LLM API pricing has a quirk that trips up most teams: output tokens cost 3-5x more than input tokens. A model priced at $3/million input tokens may charge $15/million output tokens. For applications that generate long completions — summaries, code, structured reports — the output side dominates the bill.

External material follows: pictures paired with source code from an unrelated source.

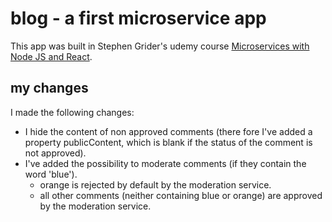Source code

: # blog - a first microservice app

This app was built in Stephen Grider's udemy course [Microservices with Node JS and React](https://www.udemy.com/course/microservices-with-node-js-and-react).

## my changes

I made the following changes:

- I hide the content of non approved comments (there fore I've added a property publicContent, which is blank if the status of the comment is not approved).
- I've added the possibility to moderate comments (if they contain the word 'blue').
  - orange is rejected by default by the moderation service.
  - all other comments (neither containing blue or orange) are approved by the moderation service.
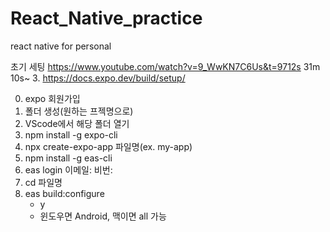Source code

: # React_Native_practice
react native for personal 

초기 세팅
https://www.youtube.com/watch?v=9_WwKN7C6Us&t=9712s
31m 10s~ 
3. https://docs.expo.dev/build/setup/

0. expo 회원가입
1. 폴더 생성(원하는 프젝명으로)
2. VScode에서 해당 폴더 열기
3. npm install -g expo-cli
4. npx create-expo-app 파일명(ex. my-app)
5. npm install -g eas-cli
6. eas login
	이메일:
	비번:
7. cd 파일명
8. eas build:configure
	- y
	- 윈도우면 Android, 맥이면 all 가능
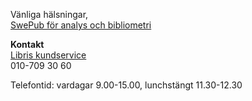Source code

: Vänliga hälsningar,     
[SwePub för analys och bibliometri](http://spf.libris.kb.se/bibliometriker)

**Kontakt**    
[Libris kundservice](libris@kb.se)     
010-709 30 60

Telefontid: vardagar 9.00-15.00, lunchstängt 11.30-12.30
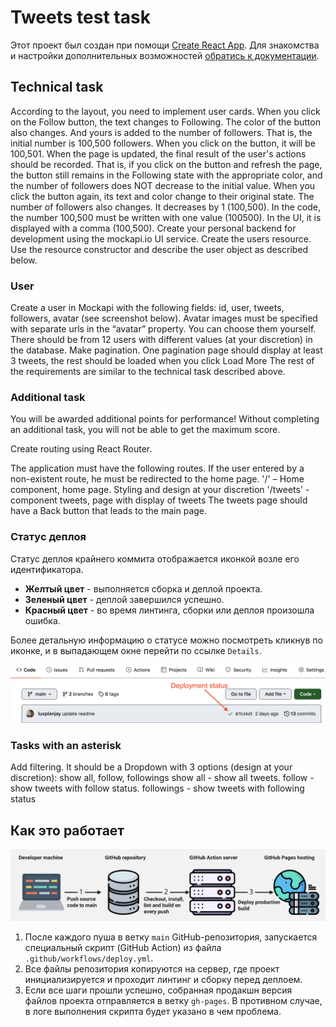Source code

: # Tweets test task

Этот проект был создан при помощи
[Create React App](https://github.com/facebook/create-react-app). Для знакомства
и настройки дополнительных возможностей
[обратись к документации](https://facebook.github.io/create-react-app/docs/getting-started).

## Technical task

According to the layout, you need to implement user cards.
When you click on the Follow button, the text changes to Following. The color of the button also changes. And yours is added to the number of followers. That is, the initial number is 100,500 followers. When you click on the button, it will be 100,501.
When the page is updated, the final result of the user's actions should be recorded. That is, if you click on the button and refresh the page, the button still remains in the Following state with the appropriate color, and the number of followers does NOT decrease to the initial value.
When you click the button again, its text and color change to their original state. The number of followers also changes. It decreases by 1 (100,500).
In the code, the number 100,500 must be written with one value (100500). In the UI, it is displayed with a comma (100,500).
Create your personal backend for development using the mockapi.io UI service. Create the users resource. Use the resource constructor and describe the user object as described below.

### User

Create a user in Mockapi with the following fields: id, user, tweets, followers, avatar (see screenshot below).
Avatar images must be specified with separate urls in the “avatar” property. You can choose them yourself.
There should be from 12 users with different values (at your discretion) in the database. Make pagination. One pagination page should display at least 3 tweets, the rest should be loaded when you click Load More
The rest of the requirements are similar to the technical task described above.

### Additional task

You will be awarded additional points for performance! Without completing an additional task, you will not be able to get the maximum score.

Create routing using React Router.

The application must have the following routes. If the user entered by a non-existent route, he must be redirected to the home page. '/' – Home component, home page. Styling and design at your discretion '/tweets' - component tweets, page with display of tweets The tweets page should have a Back button that leads to the main page.

### Статус деплоя

Статус деплоя крайнего коммита отображается иконкой возле его идентификатора.

- **Желтый цвет** - выполняется сборка и деплой проекта.
- **Зеленый цвет** - деплой завершился успешно.
- **Красный цвет** - во время линтинга, сборки или деплоя произошла ошибка.

Более детальную информацию о статусе можно посмотреть кликнув по иконке, и в
выпадающем окне перейти по ссылке `Details`.

![Deployment status](./assets/deploy-status.png)

### Tasks with an asterisk

Add filtering. It should be a Dropdown with 3 options (design at your discretion): show all, follow, followings show all - show all tweets. follow - show tweets with follow status. followings - show tweets with following status



## Как это работает

![How it works](./assets/how-it-works.png)

1. После каждого пуша в ветку `main` GitHub-репозитория, запускается специальный
   скрипт (GitHub Action) из файла `.github/workflows/deploy.yml`.
2. Все файлы репозитория копируются на сервер, где проект инициализируется и
   проходит линтинг и сборку перед деплоем.
3. Если все шаги прошли успешно, собранная продакшн версия файлов проекта
   отправляется в ветку `gh-pages`. В противном случае, в логе выполнения
   скрипта будет указано в чем проблема.
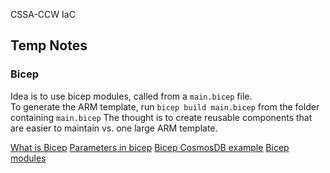 CSSA-CCW IaC

## Temp Notes

### Bicep

Idea is to use bicep modules, called from a `main.bicep` file.  
To generate the ARM template, run `bicep build main.bicep` from the folder containing `main.bicep`
The thought is to create reusable components that are easier to maintain vs. one large ARM template.

[What is Bicep](https://learn.microsoft.com/en-us/azure/azure-resource-manager/bicep/overview?tabs=bicep)
[Parameters in bicep](https://ochzhen.com/blog/azure-bicep-parameters)
[Bicep CosmosDB example](https://learn.microsoft.com/en-us/azure/cosmos-db/nosql/manage-with-bicep)
[Bicep modules](https://learn.microsoft.com/en-us/azure/azure-resource-manager/bicep/modules)
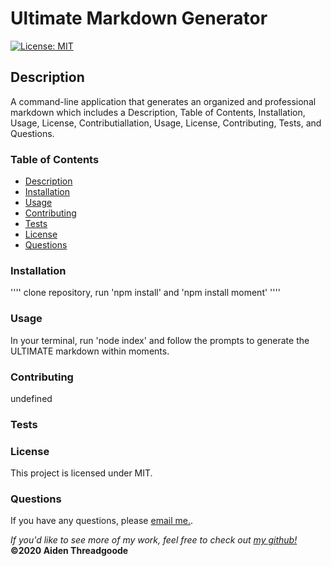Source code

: 
# Ultimate Markdown Generator
[![License: MIT](https://img.shields.io/badge/License-MIT-yellow.svg)](https://opensource.org/licenses/MIT)
    
## Description
A command-line application that generates an organized and professional markdown which includes a Description, Table of Contents, Installation, Usage, License, Contributiallation, Usage, License, Contributing, Tests, and Questions.

### Table of Contents
- [Description](#description)
- [Installation](#installation)
- [Usage](#usage)
- [Contributing](#contributing)
- [Tests](#tests)
- [License](#license)
- [Questions](#questions)

### Installation
''''
clone repository, run 'npm install' and 'npm install moment'
''''

### Usage
In your terminal, run 'node index' and follow the prompts to generate the ULTIMATE markdown within moments.
    
### Contributing
undefined
    
### Tests

    
### License
This project is licensed under MIT. 

### Questions
    
If you have any questions, please [email me.](mailto:$(aiden.threadgoode@gmail.com)).
    
*If you'd like to see more of my work, feel free to check out [my github!](github.com/a-thread)*
**©2020 Aiden Threadgoode**
    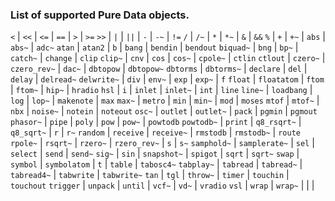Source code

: ### List of supported Pure Data objects.

`<` | `<<` | `<=` | `==` | `>` | `>=`
`>>` | `|` | `||` | `-` | `-~` | `!=`
`/` | `/~` | `*` | `*~` | `&` | `&&`
`%` | `+` | `+~` | `abs` | `abs~` | `adc~`
`atan` | `atan2` | `b` | `bang` | `bendin` | `bendout`
`biquad~` | `bng` | `bp~` | `catch~` | `change` | `clip`
`clip~` | `cnv` | `cos` | `cos~` | `cpole~` | `ctlin`
`ctlout` | `czero~` | `czero_rev~` | `dac~` | `dbtopow` | `dbtopow~`
`dbtorms` | `dbtorms~` | `declare` | `del` | `delay` | `delread~`
`delwrite~` | `div` | `env~` | `exp` | `exp~` | `f`
`float` | `floatatom` | `ftom` | `ftom~` | `hip~` | `hradio`
`hsl` | `i` | `inlet` | `inlet~` | `int` | `line`
`line~` | `loadbang` | `log` | `lop~` | `makenote` | `max`
`max~` | `metro` | `min` | `min~` | `mod` | `moses`
`mtof` | `mtof~` | `nbx` | `noise~` | `notein` | `noteout`
`osc~` | `outlet` | `outlet~` | `pack` | `pgmin` | `pgmout`
`phasor~` | `pipe` | `poly` | `pow` | `pow~` | `powtodb`
`powtodb~` | `print` | `q8_rsqrt~` | `q8_sqrt~` | `r` | `r~`
`random` | `receive` | `receive~` | `rmstodb` | `rmstodb~` | `route`
`rpole~` | `rsqrt~` | `rzero~` | `rzero_rev~` | `s` | `s~`
`samphold~` | `samplerate~` | `sel` | `select` | `send` | `send~`
`sig~` | `sin` | `snapshot~` | `spigot` | `sqrt` | `sqrt~`
`swap` | `symbol` | `symbolatom` | `t` | `table` | `tabosc4~`
`tabplay~` | `tabread` | `tabread~` | `tabread4~` | `tabwrite` | `tabwrite~`
`tan` | `tgl` | `throw~` | `timer` | `touchin` | `touchout`
`trigger` | `unpack` | `until` | `vcf~` | `vd~` | `vradio`
`vsl` | `wrap` | `wrap~` | | |

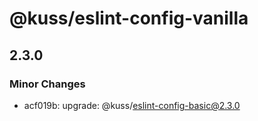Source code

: # @kuss/eslint-config-vanilla

## 2.3.0
### Minor Changes

- acf019b: upgrade: @kuss/eslint-config-basic@2.3.0
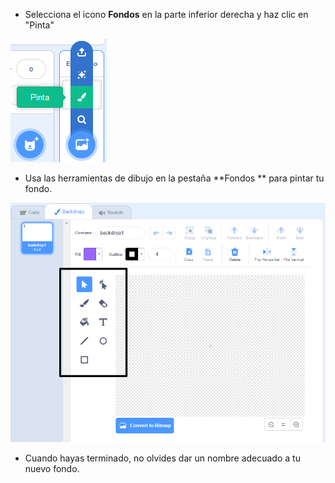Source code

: + Selecciona el icono **Fondos** en la parte inferior derecha y haz clic en "Pinta"

![pinta un nuevo fondo](images/paint_backdrop_icon.png)

+ Usa las herramientas de dibujo en la pestaña **Fondos ** para pintar tu fondo.

![herramientas de dibujo](images/paint_tools_annotated.png)

+ Cuando hayas terminado, no olvides dar un nombre adecuado a tu nuevo fondo.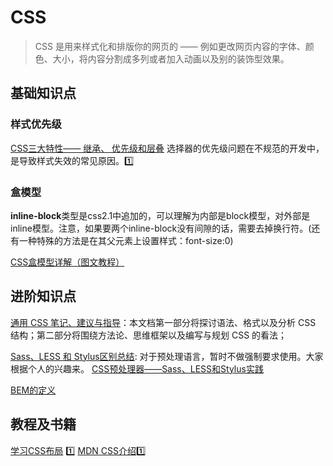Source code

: # CSS

> CSS 是用来样式化和排版你的网页的 —— 例如更改网页内容的字体、颜色、大小，将内容分割成多列或者加入动画以及别的装饰型效果。

## 基础知识点

### 样式优先级

[CSS三大特性—— 继承、 优先级和层叠](https://www.cnblogs.com/zxjwlh/p/6213239.html) 选择器的优先级问题在不规范的开发中，是导致样式失效的常见原因。1️⃣

### 盒模型

**inline-block**类型是css2.1中追加的，可以理解为内部是block模型，对外部是inline模型。注意，如果要两个inline-block没有间隙的话，需要去掉换行符。(还有一种特殊的方法是在其父元素上设置样式：font-size:0)

[CSS盒模型详解（图文教程）](https://www.cnblogs.com/smyhvae/p/7256371.html)

## 进阶知识点

[通用 CSS 笔记、建议与指导](https://github.com/icepy/Front-End-Develop-Guide#html_doc)：本文档第一部分将探讨语法、格式以及分析 CSS 结构；第二部分将围绕方法论、思维框架以及编写与规划 CSS 的看法；

[Sass、LESS 和 Stylus区别总结](https://blog.csdn.net/pedrojuliet/article/details/72887490): 对于预处理语言，暂时不做强制要求使用。大家根据个人的兴趣来。
[CSS预处理器——Sass、LESS和Stylus实践](http://www.w3cplus.com/css/css-preprocessor-sass-vs-less-stylus-2.html)

[BEM的定义](https://www.w3cplus.com/css/bem-definitions.html)

## 教程及书籍

[学习CSS布局](http://zh.learnlayout.com/) 1️⃣
[MDN CSS介绍](https://developer.mozilla.org/zh-CN/docs/Learn/CSS/Introduction_to_CSS)1️⃣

As of mid-2026, the major model prices are: GPT-4o at $2.50/million input, $10/million output. Claude 3.5 Sonnet at $3/million input, $15/million output. Gemini 1.5 Pro at $1.25/million input, $5/million output (under 128K context). Gemini 2.0 Flash at $0.075/million input, $0.30/million output — the lowest cost frontier model. Mistral Large 2 at $2/million input, $6/million output.
To estimate monthly spend: calculate average tokens per call (input + output), multiply by calls per day, multiply by 30, then apply the token price. A support bot making 10,000 calls/day with 500 input tokens and 300 output tokens per call: 10,000 × 30 = 300,000 calls/month. At Claude 3.5 Sonnet: 300,000 × 500 × ($3/1M) = $450 input + 300,000 × 300 × ($15/1M) = $1,350 output = $1,800/month. The same workload on Gemini 2.0 Flash: $22.50 input + $27 output = $49.50/month — a 36x difference.
Caching changes the math significantly. Anthropic's prompt caching (for repeated system prompts) costs $0.375/million cached reads instead of $3. If your system prompt is 2,000 tokens and every call reuses it, caching alone cuts input costs 75%.
Context length also affects price. Gemini 1.5 Pro charges $2.50/million input for prompts over 128K tokens. A model that looks cheap for short prompts may not be for long-context workloads like document analysis or codebase review.
The practical playbook: use a fast, cheap model (Gemini Flash, GPT-4o mini at $0.15/million input) for classification, routing, and simple generation. Reserve expensive models (GPT-4o, Claude 3.5 Sonnet) for tasks where quality demonstrably matters — complex reasoning, code generation, nuanced writing. Profile actual token usage in production before optimizing; developers consistently underestimate output token length.